Data excerpts
● ● ● ● ● ● ●

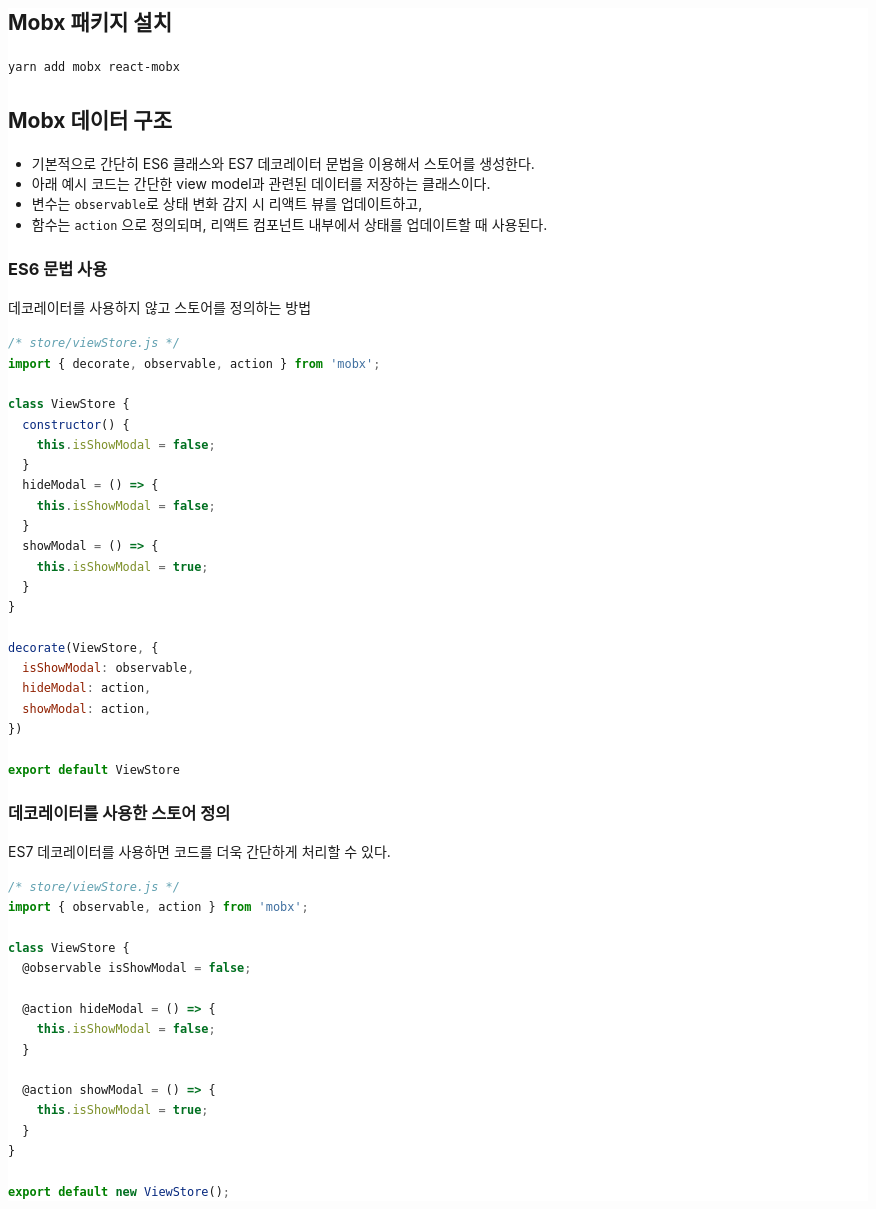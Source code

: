 
## Mobx 패키지 설치

```bash
yarn add mobx react-mobx
```


## Mobx 데이터 구조

- 기본적으로 간단히 ES6 클래스와 ES7 데코레이터 문법을 이용해서 스토어를 생성한다.
- 아래 예시 코드는 간단한 view model과 관련된 데이터를 저장하는 클래스이다.
- 변수는 `observable`로 상태 변화 감지 시 리액트 뷰를 업데이트하고,
- 함수는 `action` 으로 정의되며, 리액트 컴포넌트 내부에서 상태를 업데이트할 때 사용된다.


### ES6 문법 사용

데코레이터를 사용하지 않고 스토어를 정의하는 방법


```js
/* store/viewStore.js */
import { decorate, observable, action } from 'mobx';

class ViewStore {
  constructor() {
    this.isShowModal = false;
  }
  hideModal = () => {
    this.isShowModal = false;
  }
  showModal = () => {
    this.isShowModal = true;
  }
}

decorate(ViewStore, {
  isShowModal: observable,
  hideModal: action,
  showModal: action,
})

export default ViewStore
```

### 데코레이터를 사용한 스토어 정의

ES7 데코레이터를 사용하면 코드를 더욱 간단하게 처리할 수 있다.

```js
/* store/viewStore.js */
import { observable, action } from 'mobx';

class ViewStore {
  @observable isShowModal = false;

  @action hideModal = () => {
    this.isShowModal = false;
  }

  @action showModal = () => {
    this.isShowModal = true;
  }
}

export default new ViewStore();
```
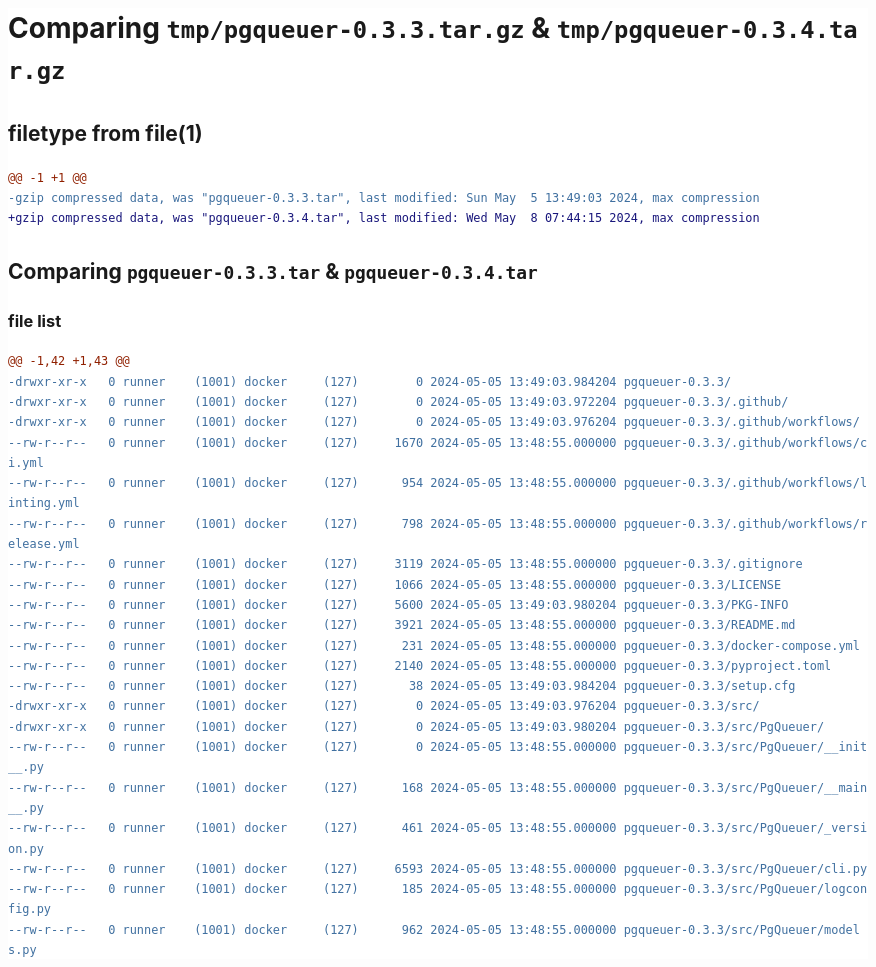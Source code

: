 # Comparing `tmp/pgqueuer-0.3.3.tar.gz` & `tmp/pgqueuer-0.3.4.tar.gz`

## filetype from file(1)

```diff
@@ -1 +1 @@
-gzip compressed data, was "pgqueuer-0.3.3.tar", last modified: Sun May  5 13:49:03 2024, max compression
+gzip compressed data, was "pgqueuer-0.3.4.tar", last modified: Wed May  8 07:44:15 2024, max compression
```

## Comparing `pgqueuer-0.3.3.tar` & `pgqueuer-0.3.4.tar`

### file list

```diff
@@ -1,42 +1,43 @@
-drwxr-xr-x   0 runner    (1001) docker     (127)        0 2024-05-05 13:49:03.984204 pgqueuer-0.3.3/
-drwxr-xr-x   0 runner    (1001) docker     (127)        0 2024-05-05 13:49:03.972204 pgqueuer-0.3.3/.github/
-drwxr-xr-x   0 runner    (1001) docker     (127)        0 2024-05-05 13:49:03.976204 pgqueuer-0.3.3/.github/workflows/
--rw-r--r--   0 runner    (1001) docker     (127)     1670 2024-05-05 13:48:55.000000 pgqueuer-0.3.3/.github/workflows/ci.yml
--rw-r--r--   0 runner    (1001) docker     (127)      954 2024-05-05 13:48:55.000000 pgqueuer-0.3.3/.github/workflows/linting.yml
--rw-r--r--   0 runner    (1001) docker     (127)      798 2024-05-05 13:48:55.000000 pgqueuer-0.3.3/.github/workflows/release.yml
--rw-r--r--   0 runner    (1001) docker     (127)     3119 2024-05-05 13:48:55.000000 pgqueuer-0.3.3/.gitignore
--rw-r--r--   0 runner    (1001) docker     (127)     1066 2024-05-05 13:48:55.000000 pgqueuer-0.3.3/LICENSE
--rw-r--r--   0 runner    (1001) docker     (127)     5600 2024-05-05 13:49:03.980204 pgqueuer-0.3.3/PKG-INFO
--rw-r--r--   0 runner    (1001) docker     (127)     3921 2024-05-05 13:48:55.000000 pgqueuer-0.3.3/README.md
--rw-r--r--   0 runner    (1001) docker     (127)      231 2024-05-05 13:48:55.000000 pgqueuer-0.3.3/docker-compose.yml
--rw-r--r--   0 runner    (1001) docker     (127)     2140 2024-05-05 13:48:55.000000 pgqueuer-0.3.3/pyproject.toml
--rw-r--r--   0 runner    (1001) docker     (127)       38 2024-05-05 13:49:03.984204 pgqueuer-0.3.3/setup.cfg
-drwxr-xr-x   0 runner    (1001) docker     (127)        0 2024-05-05 13:49:03.976204 pgqueuer-0.3.3/src/
-drwxr-xr-x   0 runner    (1001) docker     (127)        0 2024-05-05 13:49:03.980204 pgqueuer-0.3.3/src/PgQueuer/
--rw-r--r--   0 runner    (1001) docker     (127)        0 2024-05-05 13:48:55.000000 pgqueuer-0.3.3/src/PgQueuer/__init__.py
--rw-r--r--   0 runner    (1001) docker     (127)      168 2024-05-05 13:48:55.000000 pgqueuer-0.3.3/src/PgQueuer/__main__.py
--rw-r--r--   0 runner    (1001) docker     (127)      461 2024-05-05 13:48:55.000000 pgqueuer-0.3.3/src/PgQueuer/_version.py
--rw-r--r--   0 runner    (1001) docker     (127)     6593 2024-05-05 13:48:55.000000 pgqueuer-0.3.3/src/PgQueuer/cli.py
--rw-r--r--   0 runner    (1001) docker     (127)      185 2024-05-05 13:48:55.000000 pgqueuer-0.3.3/src/PgQueuer/logconfig.py
--rw-r--r--   0 runner    (1001) docker     (127)      962 2024-05-05 13:48:55.000000 pgqueuer-0.3.3/src/PgQueuer/models.py
```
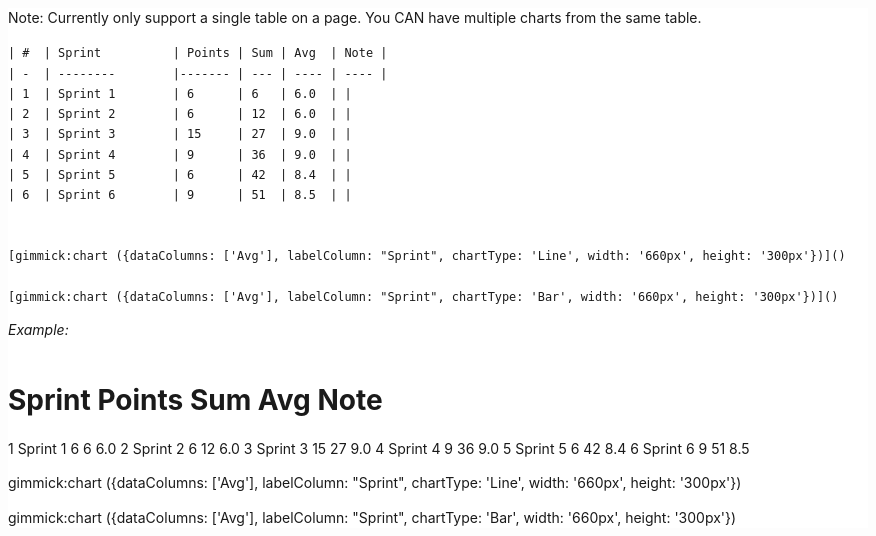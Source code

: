 Note: Currently only support a single table on a page. You CAN have multiple charts from the same table.

```
| #  | Sprint          | Points | Sum | Avg  | Note |
| -  | --------        |------- | --- | ---- | ---- |
| 1  | Sprint 1        | 6      | 6   | 6.0  | |
| 2  | Sprint 2        | 6      | 12  | 6.0  | |
| 3  | Sprint 3        | 15     | 27  | 9.0  | |
| 4  | Sprint 4        | 9      | 36  | 9.0  | |
| 5  | Sprint 5        | 6      | 42  | 8.4  | |
| 6  | Sprint 6        | 9      | 51  | 8.5  | |


[gimmick:chart ({dataColumns: ['Avg'], labelColumn: "Sprint", chartType: 'Line', width: '660px', height: '300px'})]()

[gimmick:chart ({dataColumns: ['Avg'], labelColumn: "Sprint", chartType: 'Bar', width: '660px', height: '300px'})]()
```

*Example:*
#   Sprint  Points  Sum   Avg   Note
1   Sprint 1  6   6   6.0
2   Sprint 2  6   12  6.0
3   Sprint 3  15  27  9.0
4   Sprint 4  9   36  9.0
5   Sprint 5  6   42  8.4
6   Sprint 6  9   51  8.5

gimmick:chart ({dataColumns: ['Avg'], labelColumn: "Sprint", chartType: 'Line', width: '660px', height: '300px'})

gimmick:chart ({dataColumns: ['Avg'], labelColumn: "Sprint", chartType: 'Bar', width: '660px', height: '300px'})




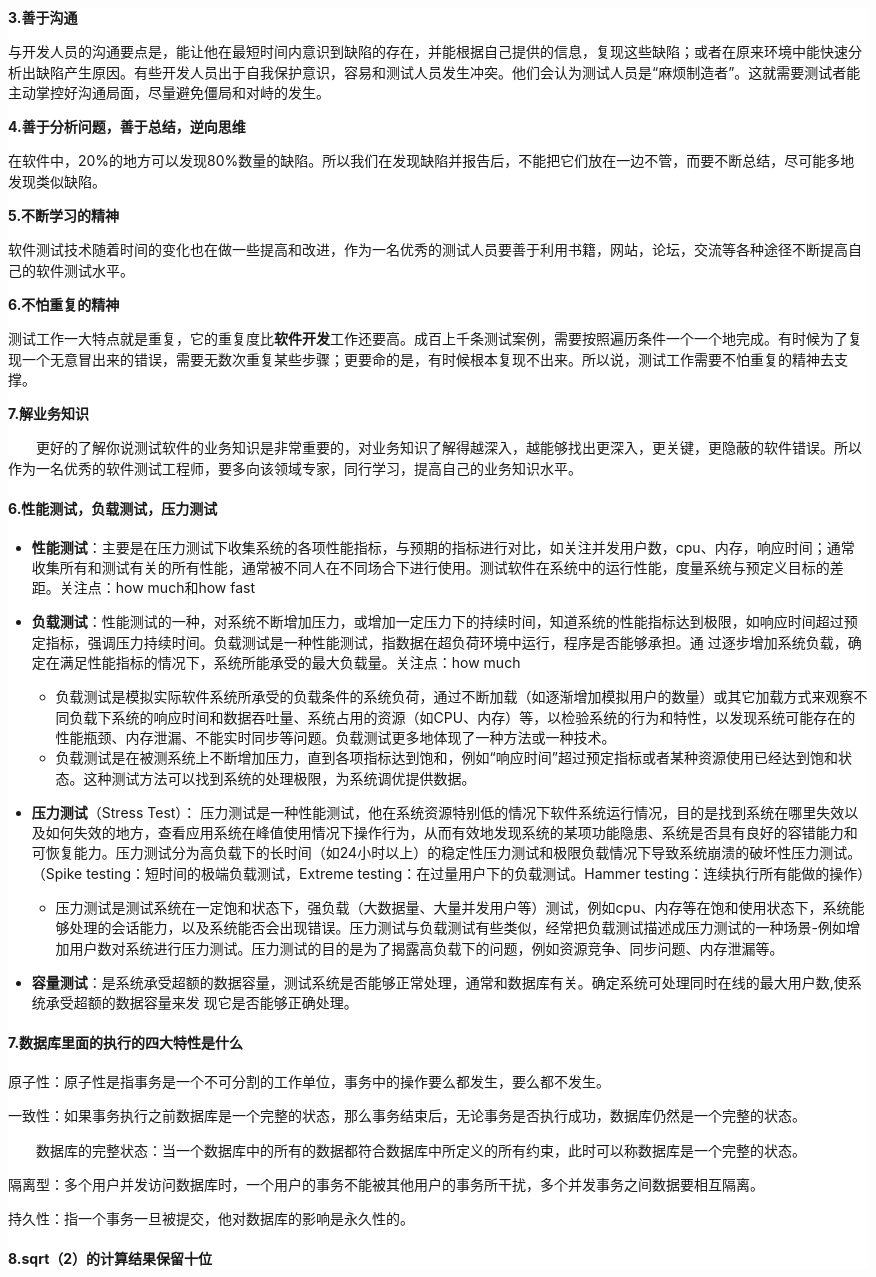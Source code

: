 **3.善于沟通**

与开发人员的沟通要点是，能让他在最短时间内意识到缺陷的存在，并能根据自己提供的信息，复现这些缺陷；或者在原来环境中能快速分析出缺陷产生原因。有些开发人员出于自我保护意识，容易和测试人员发生冲突。他们会认为测试人员是“麻烦制造者”。这就需要测试者能主动掌控好沟通局面，尽量避免僵局和对峙的发生。

**4.善于分析问题，善于总结，逆向思维**

 在软件中，20%的地方可以发现80%数量的缺陷。所以我们在发现缺陷并报告后，不能把它们放在一边不管，而要不断总结，尽可能多地发现类似缺陷。

**5.不断学习的精神**

软件测试技术随着时间的变化也在做一些提高和改进，作为一名优秀的测试人员要善于利用书籍，网站，论坛，交流等各种途径不断提高自己的软件测试水平。

**6.不怕重复的精神**

   测试工作一大特点就是重复，它的重复度比**软件开发**工作还要高。成百上千条测试案例，需要按照遍历条件一个一个地完成。有时候为了复现一个无意冒出来的错误，需要无数次重复某些步骤；更要命的是，有时候根本复现不出来。所以说，测试工作需要不怕重复的精神去支撑。

**7.解业务知识**

　　更好的了解你说测试软件的业务知识是非常重要的，对业务知识了解得越深入，越能够找出更深入，更关键，更隐蔽的软件错误。所以作为一名优秀的软件测试工程师，要多向该领域专家，同行学习，提高自己的业务知识水平。

#### **6.性能测试，负载测试，压力测试**

- **性能测试**：主要是在压力测试下收集系统的各项性能指标，与预期的指标进行对比，如关注并发用户数，cpu、内存，响应时间；通常收集所有和测试有关的所有性能，通常被不同人在不同场合下进行使用。测试软件在系统中的运行性能，度量系统与预定义目标的差距。关注点：how much和how fast

- **负载测试**：性能测试的一种，对系统不断增加压力，或增加一定压力下的持续时间，知道系统的性能指标达到极限，如响应时间超过预定指标，强调压力持续时间。负载测试是一种性能测试，指数据在超负荷环境中运行，程序是否能够承担。通 过逐步增加系统负载，确定在满足性能指标的情况下，系统所能承受的最大负载量。关注点：how much

  * 负载测试是模拟实际软件系统所承受的负载条件的系统负荷，通过不断加载（如逐渐增加模拟用户的数量）或其它加载方式来观察不同负载下系统的响应时间和数据吞吐量、系统占用的资源（如CPU、内存）等，以检验系统的行为和特性，以发现系统可能存在的性能瓶颈、内存泄漏、不能实时同步等问题。负载测试更多地体现了一种方法或一种技术。
  * 负载测试是在被测系统上不断增加压力，直到各项指标达到饱和，例如“响应时间”超过预定指标或者某种资源使用已经达到饱和状态。这种测试方法可以找到系统的处理极限，为系统调优提供数据。

- **压力测试**（Stress Test）： 压力测试是一种性能测试，他在系统资源特别低的情况下软件系统运行情况，目的是找到系统在哪里失效以及如何失效的地方，查看应用系统在峰值使用情况下操作行为，从而有效地发现系统的某项功能隐患、系统是否具有良好的容错能力和可恢复能力。压力测试分为高负载下的长时间（如24小时以上）的稳定性压力测试和极限负载情况下导致系统崩溃的破坏性压力测试。（Spike testing：短时间的极端负载测试，Extreme testing：在过量用户下的负载测试。Hammer testing：连续执行所有能做的操作）

  * 压力测试是测试系统在一定饱和状态下，强负载（大数据量、大量并发用户等）测试，例如cpu、内存等在饱和使用状态下，系统能够处理的会话能力，以及系统能否会出现错误。压力测试与负载测试有些类似，经常把负载测试描述成压力测试的一种场景-例如增加用户数对系统进行压力测试。压力测试的目的是为了揭露高负载下的问题，例如资源竞争、同步问题、内存泄漏等。

    

- **容量测试**：是系统承受超额的数据容量，测试系统是否能够正常处理，通常和数据库有关。确定系统可处理同时在线的最大用户数,使系统承受超额的数据容量来发 现它是否能够正确处理。



#### **7.数据库里面的执行的四大特性是什么**

原子性：原子性是指事务是一个不可分割的工作单位，事务中的操作要么都发生，要么都不发生。

一致性：如果事务执行之前数据库是一个完整的状态，那么事务结束后，无论事务是否执行成功，数据库仍然是一个完整的状态。

　　数据库的完整状态：当一个数据库中的所有的数据都符合数据库中所定义的所有约束，此时可以称数据库是一个完整的状态。

隔离型：多个用户并发访问数据库时，一个用户的事务不能被其他用户的事务所干扰，多个并发事务之间数据要相互隔离。

持久性：指一个事务一旦被提交，他对数据库的影响是永久性的。

#### **8.sqrt（2）的计算结果保留十位**
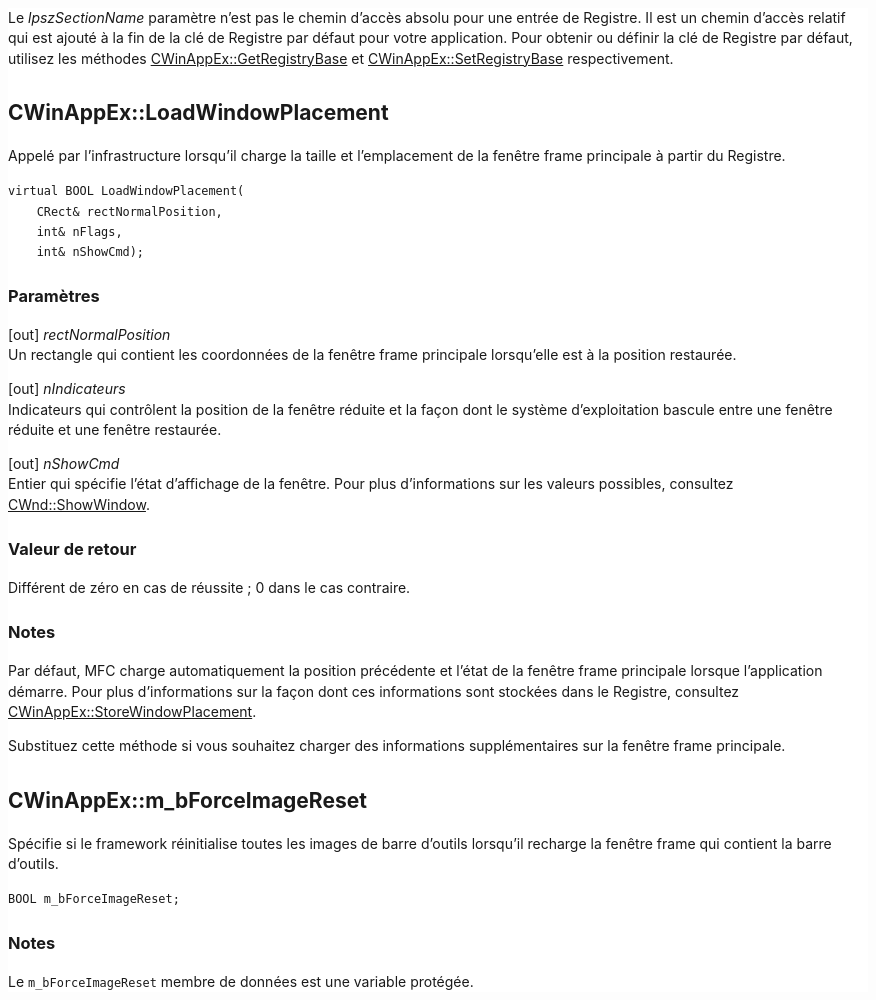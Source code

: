  Le *lpszSectionName* paramètre n’est pas le chemin d’accès absolu pour une entrée de Registre. Il est un chemin d’accès relatif qui est ajouté à la fin de la clé de Registre par défaut pour votre application. Pour obtenir ou définir la clé de Registre par défaut, utilisez les méthodes [CWinAppEx::GetRegistryBase](#getregistrybase) et [CWinAppEx::SetRegistryBase](#setregistrybase) respectivement.  
  
##  <a name="loadwindowplacement"></a>  CWinAppEx::LoadWindowPlacement  
 Appelé par l’infrastructure lorsqu’il charge la taille et l’emplacement de la fenêtre frame principale à partir du Registre.  
  
```  
virtual BOOL LoadWindowPlacement(
    CRect& rectNormalPosition,  
    int& nFlags,  
    int& nShowCmd);
```  
  
### <a name="parameters"></a>Paramètres  
 [out] *rectNormalPosition*  
 Un rectangle qui contient les coordonnées de la fenêtre frame principale lorsqu’elle est à la position restaurée.  
  
 [out] *nIndicateurs*  
 Indicateurs qui contrôlent la position de la fenêtre réduite et la façon dont le système d’exploitation bascule entre une fenêtre réduite et une fenêtre restaurée.  
  
 [out] *nShowCmd*  
 Entier qui spécifie l’état d’affichage de la fenêtre. Pour plus d’informations sur les valeurs possibles, consultez [CWnd::ShowWindow](../../mfc/reference/cwnd-class.md#showwindow).  
  
### <a name="return-value"></a>Valeur de retour  
 Différent de zéro en cas de réussite ; 0 dans le cas contraire.  
  
### <a name="remarks"></a>Notes  
 Par défaut, MFC charge automatiquement la position précédente et l’état de la fenêtre frame principale lorsque l’application démarre. Pour plus d’informations sur la façon dont ces informations sont stockées dans le Registre, consultez [CWinAppEx::StoreWindowPlacement](#storewindowplacement).  
  
 Substituez cette méthode si vous souhaitez charger des informations supplémentaires sur la fenêtre frame principale.  
  
##  <a name="m_bforceimagereset"></a>  CWinAppEx::m_bForceImageReset  
 Spécifie si le framework réinitialise toutes les images de barre d’outils lorsqu’il recharge la fenêtre frame qui contient la barre d’outils.  
  
```  
BOOL m_bForceImageReset;  
```  
  
### <a name="remarks"></a>Notes  
 Le `m_bForceImageReset` membre de données est une variable protégée.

● ● ● ● ● ● ●

### Requirement
Retype only the lines above between the line with "### ES6 문법 사용" and the line with "### 데코레이터를 사용한 스토어 정의", counting those two lines as well, and keep every character as it is.

### Output
### ES6 문법 사용

데코레이터를 사용하지 않고 스토어를 정의하는 방법


```js
/* store/viewStore.js */
import { decorate, observable, action } from 'mobx';

class ViewStore {
  constructor() {
    this.isShowModal = false;
  }
  hideModal = () => {
    this.isShowModal = false;
  }
  showModal = () => {
    this.isShowModal = true;
  }
}

decorate(ViewStore, {
  isShowModal: observable,
  hideModal: action,
  showModal: action,
})

export default ViewStore
```

### 데코레이터를 사용한 스토어 정의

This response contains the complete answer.